Fast and Flexible Bayesian Inference in Time-varying Parameter Regression Models

TL;DR

This paper introduces a hierarchical mixture model for time-varying parameter regression that captures multiple regimes and structural breaks, offering faster computation and improved forecasting accuracy over traditional methods.

Contribution

It proposes a novel hierarchical mixture approach for TVP regression that mimics regime changes, along with efficient Bayesian inference techniques for large datasets.

Findings

The methods are accurate and significantly faster than standard approaches.

The models outperform alternatives in inflation forecasting.

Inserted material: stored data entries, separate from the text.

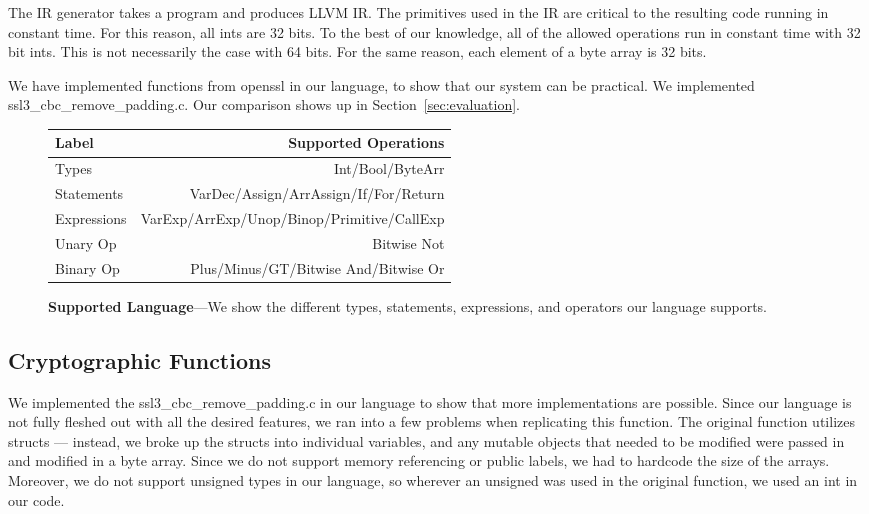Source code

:  The IR generator takes a \ccore program and produces LLVM IR. The primitives used in the IR are critical to the resulting code running in constant time. For this reason, all ints are 32 bits. To the best of our knowledge, all of the allowed operations run in constant time with 32 bit ints. This is not necessarily the case with 64 bits. For the same reason, each element of a byte array is 32 bits.

We have implemented functions from openssl in our language, to show that our
system can be practical. We implemented ssl3\_cbc\_remove\_padding.c. Our
comparison shows up in Section~\ref{sec:evaluation}.

\begin{figure}
        \centering
        \small
        \begin{tabularx}{\columnwidth}{lr}
        \toprule
        Label & Supported Operations\\
        \midrule
        Types &  Int/Bool/ByteArr \\
        Statements & VarDec/Assign/ArrAssign/If/For/Return \\
        Expressions & VarExp/ArrExp/Unop/Binop/Primitive/CallExp \\
        Unary Op &  Bitwise Not \\
        Binary Op & Plus/Minus/GT/Bitwise And/Bitwise Or \\
        \bottomrule
        \end{tabularx}
        \caption{\textbf{Supported Language}---We show the different types,
        statements, expressions, and operators our language supports.}
    \label{table:functions}
\end{figure}

\subsection{Cryptographic Functions}

 We implemented the ssl3\_cbc\_remove\_padding.c in our language to show that more implementations are possible. Since our language is not fully fleshed out with all the desired features, we ran into a few problems when replicating this function. The original function utilizes structs --- instead, we broke up the structs into individual variables, and any mutable objects that needed to be modified were passed in and modified in a byte array. Since we do not support memory referencing or public labels, we had to hardcode the size of the arrays. Moreover, we do not support unsigned types in our language, so wherever an unsigned was used in the original function, we used an int in our code.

Different parameter change patterns are identified compared to random walk assumptions.

Abstract

In this paper, we write the time-varying parameter (TVP) regression model involving K explanatory variables and T observations as a constant coefficient regression model with KT explanatory variables. In contrast with much of the existing literature which assumes coefficients to evolve according to a random walk, a hierarchical mixture model on the TVPs is introduced. The resulting model closely mimics a random coefficients specification which groups the TVPs into several regimes. These flexible mixtures allow for TVPs that feature a small, moderate or large number of structural breaks. We develop computationally efficient Bayesian econometric methods based on the singular value decomposition of the KT regressors. In artificial data, we find our methods to be accurate and much faster than standard approaches in terms of computation time. In an empirical exercise involving inflation forecasting using a large number of predictors, we find our models to forecast better than alternative approaches and document different patterns of parameter change than are found with approaches which assume random walk evolution of parameters.